Sound wraps itself around two people alone, like a shameless satin pink heart. It opens our legs and arms, lifts us up to protest down long road rivers singing, arms up, fists clenched.

Smell is another intangible, traveling constant and reliable on invisible air, traveling carefully, stepping aside, to avoid colliding with light and sound. Smell arrives in us on waves of something we cannot see, awakening memories of before we were alive this time, and the time before and the time before that.

Smell owns our history, our story. It has walked barefoot across desert plains, escaped heavy folds of long skirts, caked with mud, on medieval streets. Smell has risen from the damp floors of caves, the warm footprint of something wild and silent, the sizzle of cast iron pots. It moves into us without asking permission, like we were a house straddling time. It sings in us like an old, old song.

How do we swim in all of this and give up everything to the soulless click clack of our grizzled minds, suffocating in a careful tin box of calculated remedies for moments that are not now?

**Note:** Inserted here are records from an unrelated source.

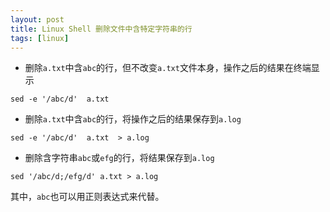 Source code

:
```yaml
---
layout: post
title: Linux Shell 删除文件中含特定字符串的行
tags: [linux]
---
```

 
* 删除`a.txt`中含`abc`的行，但不改变`a.txt`文件本身，操作之后的结果在终端显示

```
sed -e '/abc/d'  a.txt
```
 
* 删除`a.txt`中含`abc`的行，将操作之后的结果保存到`a.log`

```
sed -e '/abc/d'  a.txt  > a.log
```
* 删除含字符串`abc`或`efg`的行，将结果保存到`a.log`
 
```
sed '/abc/d;/efg/d' a.txt > a.log
```

其中，`abc`也可以用正则表达式来代替。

All of these senses are this body’s gift to us, an instrument so delicate, so fine, it could make you weep, or dance, or both. It’s power eclipses ours, commands a surrender, takes no prisoners. So we develop ways to pretend escape, to pretend we run this show. We pay no attention. We think we can do more when we are less vulnerable. Do more what? Exactly what and who can afford to ignore the limitless strands of this extraordinary power?

WONDER

If we had a keen vision and feeling of all ordinary human life, it would be like hearing the grass grow and the squirrel's heart beat, and we should die of that roar which lies on the other side of silence.